Combined with the error structure, the separate means model implies that all the data are independent and normally distributed with constant variance:

`$$y_{ij} ∼ N(\mu_{i}, \sigma^2 )$$`

`$∼N(\mu_{i},\sigma^2)$` denotes "has a normal distribution with mean 0 and variance `$\sigma^2$`".

Here: Each treatment group may have its own mean.
]

---
# Assumptions

.font150[
We assume that errors `$\epsilon^2$` (deviations from the treatment means) are:

- independent for different data values;
- have mean zero;
- have the same variance;
- follow a Normal distribution.

`$$\epsilon_{ij}\stackrel{iid}{\sim}N(0, \sigma^{2})$$`
(iid independent and identically distributed)

Normal distribution of errors needed for inference.
]

---
# Groups mean and Overall mean

.font130[
The group means `$\mu_{i}$` can be expressed as a sum of overall mean  `$\mu^*$`  and treatment effect `$\alpha_{i}$`, hence

`$$\mu_{i}=\mu^*+\alpha_{i}$$`

Therefore, `$\mu^*$` can be defined as the mean of the `$g$` treatments:

`$$\mu^*=\sum_{i=1}^{g}\mu_{i}/g$$`
The sum of treatment effects is zero:
`$$\sum_{i=1}^{g}\alpha_{i}=0$$`
Will be useful later for factorial design.
]

---
# Weighted mean

.font130[
Alternative we can assume that `$\mu^*$` is the weighted average of the treatment means, with the sample sizes `$n_{i}$` used as weights:

`$$\mu^*=\sum_{i=1}^{g}n_{i}\mu_{i}/N$$`

The weighted sum of the treatment effects is zero:

`$$\sum_{i=1}^{g}n_{i}\alpha_{i}=0$$`
When the sample sizes are equal, these two choices coincide. 
Restriction that the treatment effects `$α_i$` add to zero (either weighted
or not) implies that the treatment effects are not completely free to vary.
]

---
# Estimation of Parameters

.font140[
Total Sum of Squares

We usually choose model parameters so as to minimize the sum of squared residuals.
The total sum of squares in the data `$SS_T$` is the sum of the model or explained sum of
squares `$SS_M$` plus the error or residual sum of squares `$SS_E$` . 
`$$SS_T = SS_M + SS_E$$`
For a fixed set of data, if you change the model making one `$SS$` bigger, then the other must get smaller.

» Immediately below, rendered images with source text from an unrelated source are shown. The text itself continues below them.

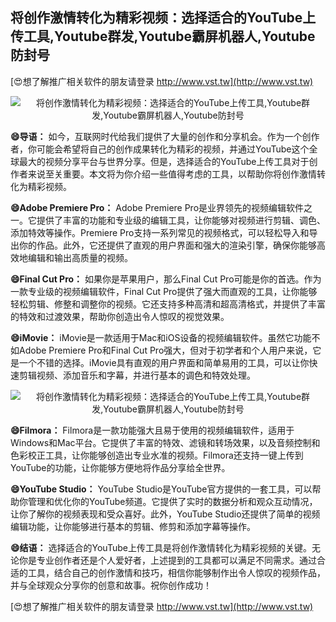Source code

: ## **将创作激情转化为精彩视频：选择适合的YouTube上传工具,Youtube群发,Youtube霸屏机器人,Youtube防封号**

[😍想了解推广相关软件的朋友请登录 http://www.vst.tw](http://www.vst.tw)

 <center><img src="https://vst.tw/MP4/tuiguang/png/5.png" alt="将创作激情转化为精彩视频：选择适合的YouTube上传工具,Youtube群发,Youtube霸屏机器人,Youtube防封号"></center>

**😄导语：**
如今，互联网时代给我们提供了大量的创作和分享机会。作为一个创作者，你可能会希望将自己的创作成果转化为精彩的视频，并通过YouTube这个全球最大的视频分享平台与世界分享。但是，选择适合的YouTube上传工具对于创作者来说至关重要。本文将为你介绍一些值得考虑的工具，以帮助你将创作激情转化为精彩视频。

**😄Adobe Premiere Pro：**
Adobe Premiere Pro是业界领先的视频编辑软件之一。它提供了丰富的功能和专业级的编辑工具，让你能够对视频进行剪辑、调色、添加特效等操作。Premiere Pro支持一系列常见的视频格式，可以轻松导入和导出你的作品。此外，它还提供了直观的用户界面和强大的渲染引擎，确保你能够高效地编辑和输出高质量的视频。

**😄Final Cut Pro：**
如果你是苹果用户，那么Final Cut Pro可能是你的首选。作为一款专业级的视频编辑软件，Final Cut Pro提供了强大而直观的工具，让你能够轻松剪辑、修整和调整你的视频。它还支持多种高清和超高清格式，并提供了丰富的特效和过渡效果，帮助你创造出令人惊叹的视觉效果。

**😄iMovie：**
iMovie是一款适用于Mac和iOS设备的视频编辑软件。虽然它功能不如Adobe Premiere Pro和Final Cut Pro强大，但对于初学者和个人用户来说，它是一个不错的选择。iMovie具有直观的用户界面和简单易用的工具，可以让你快速剪辑视频、添加音乐和字幕，并进行基本的调色和特效处理。

 <center><img src="https://vst.tw/MP4/tuiguang/png/0.png" alt="将创作激情转化为精彩视频：选择适合的YouTube上传工具,Youtube群发,Youtube霸屏机器人,Youtube防封号"></center>

**😄Filmora：**
Filmora是一款功能强大且易于使用的视频编辑软件，适用于Windows和Mac平台。它提供了丰富的特效、滤镜和转场效果，以及音频控制和色彩校正工具，让你能够创造出专业水准的视频。Filmora还支持一键上传到YouTube的功能，让你能够方便地将作品分享给全世界。

**😄YouTube Studio：**
YouTube Studio是YouTube官方提供的一套工具，可以帮助你管理和优化你的YouTube频道。它提供了实时的数据分析和观众互动情况，让你了解你的视频表现和受众喜好。此外，YouTube Studio还提供了简单的视频编辑功能，让你能够进行基本的剪辑、修剪和添加字幕等操作。

**😄结语：**
选择适合的YouTube上传工具是将创作激情转化为精彩视频的关键。无论你是专业创作者还是个人爱好者，上述提到的工具都可以满足不同需求。通过合适的工具，结合自己的创作激情和技巧，相信你能够制作出令人惊叹的视频作品，并与全球观众分享你的创意和故事。祝你创作成功！

[😍想了解推广相关软件的朋友请登录 http://www.vst.tw](http://www.vst.tw)



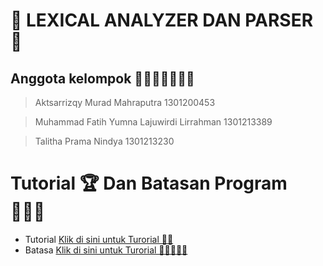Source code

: # 🚨 LEXICAL ANALYZER DAN PARSER 🚨
## Anggota kelompok 🧍🏻🧍🏻🧍🏻‍♀️

> Aktsarrizqy Murad Mahraputra			1301200453

> Muhammad Fatih Yumna Lajuwirdi Lirrahman 	1301213389

> Talitha Prama Nindya					1301213230

# Tutorial 🏆 Dan Batasan Program 🧗🏻‍♂️
- Tutorial [Klik di sini untuk Turorial 👋🏻](https://github.com/fthyll/TBA-FIXX/blob/main/tutorial.md)
- Batasa [Klik di sini untuk Turorial 🙅🏻‍♂️🙅🏻 ](https://github.com/fthyll/TBA-FIXX/blob/main/batasan.md)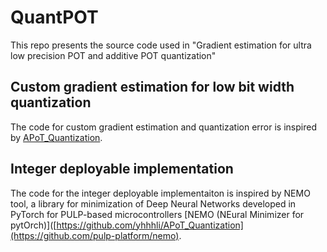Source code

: # QuantPOT
This repo presents the source code used in "Gradient estimation for ultra low precision POT and additive POT quantization"
## Custom gradient estimation for low bit width quantization
The code for custom gradient estimation and quantization error is inspired by [APoT_Quantization](https://github.com/yhhhli/APoT_Quantization). 
## Integer deployable implementation
The code for the integer deployable implementaiton is inspired by NEMO tool, a library for minimization of Deep Neural Networks developed in PyTorch for PULP-based microcontrollers
[NEMO (NEural Minimizer for pytOrch)]([https://github.com/yhhhli/APoT_Quantization](https://github.com/pulp-platform/nemo).
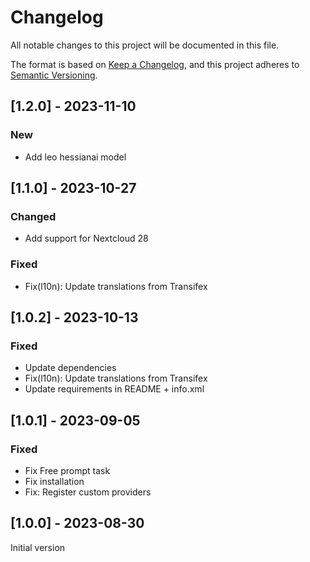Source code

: # Changelog
All notable changes to this project will be documented in this file.

The format is based on [Keep a Changelog](https://keepachangelog.com/en/1.0.0/),
and this project adheres to [Semantic Versioning](https://semver.org/spec/v2.0.0.html).

## [1.2.0] - 2023-11-10

### New

- Add leo hessianai model

## [1.1.0] - 2023-10-27

### Changed

- Add support for Nextcloud 28

### Fixed
- Fix(l10n): Update translations from Transifex

## [1.0.2] - 2023-10-13

### Fixed

- Update dependencies
- Fix(l10n): Update translations from Transifex
- Update requirements in README + info.xml

## [1.0.1] - 2023-09-05

### Fixed
 - Fix Free prompt task
 - Fix installation
 - Fix: Register custom providers

## [1.0.0] - 2023-08-30
Initial version
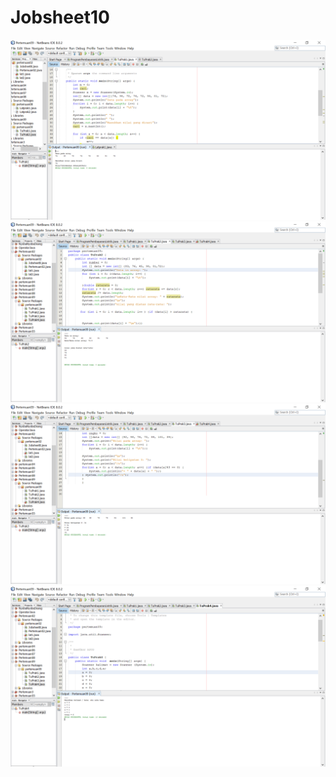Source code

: # Jobsheet10
![Alt Text](https://github.com/Fara28r2/Jobsheet10/blob/master/Pertemuan09%20-%20NetBeans%20IDE%208.0.2%2020_09_2019%2012_27_14.png)
![Alt Text](https://github.com/Fara28r2/Jobsheet10/blob/master/Pertemuan09%20-%20NetBeans%20IDE%208.0.2%2020_09_2019%2013_24_21.png)
![Alt Text](https://github.com/Fara28r2/Jobsheet10/blob/master/Pertemuan09%20-%20NetBeans%20IDE%208.0.2%2020_09_2019%2013_24_42.png)
![Alt Text](https://github.com/Fara28r2/Jobsheet10/blob/master/Pertemuan09%20-%20NetBeans%20IDE%208.0.2%2020_09_2019%2013_25_24.png)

`$SS_M$` is variability explained by allowing means to change linearly with dose;

`$SS_E$` is the variability which is left over or not explained.
]

---
# Total Sum of Squares

.font130[

The total sum of squares:

`$$SS_{T} = \sum_{i=1}^{g}\sum_{j=1}^{n_{i}}(y_{ij}-\bar{y_{..}})^2$$`

where, `$\bar{y_{..}}$` the grand mean of all observations is

`$$\bar{y_{..}} = \frac{1}{N}\sum_{i=1}^{g}\sum_{j=1}^{n_{i}}y_{ij}$$`

It is a mean of all observations which represents total variability in responses about an overall common mean 
`$\bar{y}$`

]

---
# Model and Error Sum of Squares

.font140[
For `$\large y_{ij}=\mu_{i}+\epsilon_{ij}$` the Model Sum of Squares is variability explained by allowing means to change within group:

`$$SS_{M} = \sum_{i=1}^{g}\sum_{j=1}^{n_{i}}(\bar{y}_{i.}-\bar{y_{..}})^2$$`

And Error Sum of Squares is the slop that is left over, i.e. the variability within groups.
`$$SS_{E} = \sum_{i=1}^{g}\sum_{j=1}^{n_{i}}(y_{ij}-\bar{y_{i.}})^2$$`

]

---
# Which model to use?

.font140[ 
- Test whether the means are all the same or if some of them differ. 
- Check whether the data can be adequately described by the model of a single mean or the model of separate treatment group means is needed. 
- Recall that the single mean model is a special case of the group means model.

Analysis of Variance (ANOVA), is a method for comparing the fit
of two models, one a reduced version of the other.
]

---
# Hypothesis test of no treatment effect 
.font140[

`$H_{0}: \mu_{1}=\mu_{2}=\mu_{i}$`

The alternative `$H_{0}$` at least one `$\mu_{i}$` is different

If `$H_{0}$` is true, the model `$\large y_{ij}=\mu_{i}+\epsilon_{ij}$` simplifies to `$$\large y_{ij}=\mu+\epsilon_{ij}$$` which can be represented as a single normal distribution with
`$$y_{ij} ∼ N(\mu, \sigma^2 )$$`
]

---
# Analysis of Variance table

.font140[
Under the `$H_{0}: \mu_{1}=\mu_{2}=\mu_{i}$` both the `$SS_{T}$` and `$SS_{E}$` follow `$\chi^{2}$` [distribution](https://en.wikipedia.org/wiki/Chi-square_distribution).
These Sums of Squares and their corresponding mean squares which are formed by dividing each Sum of Squares by its degrees of freedom are usually presented in ANOVA tables.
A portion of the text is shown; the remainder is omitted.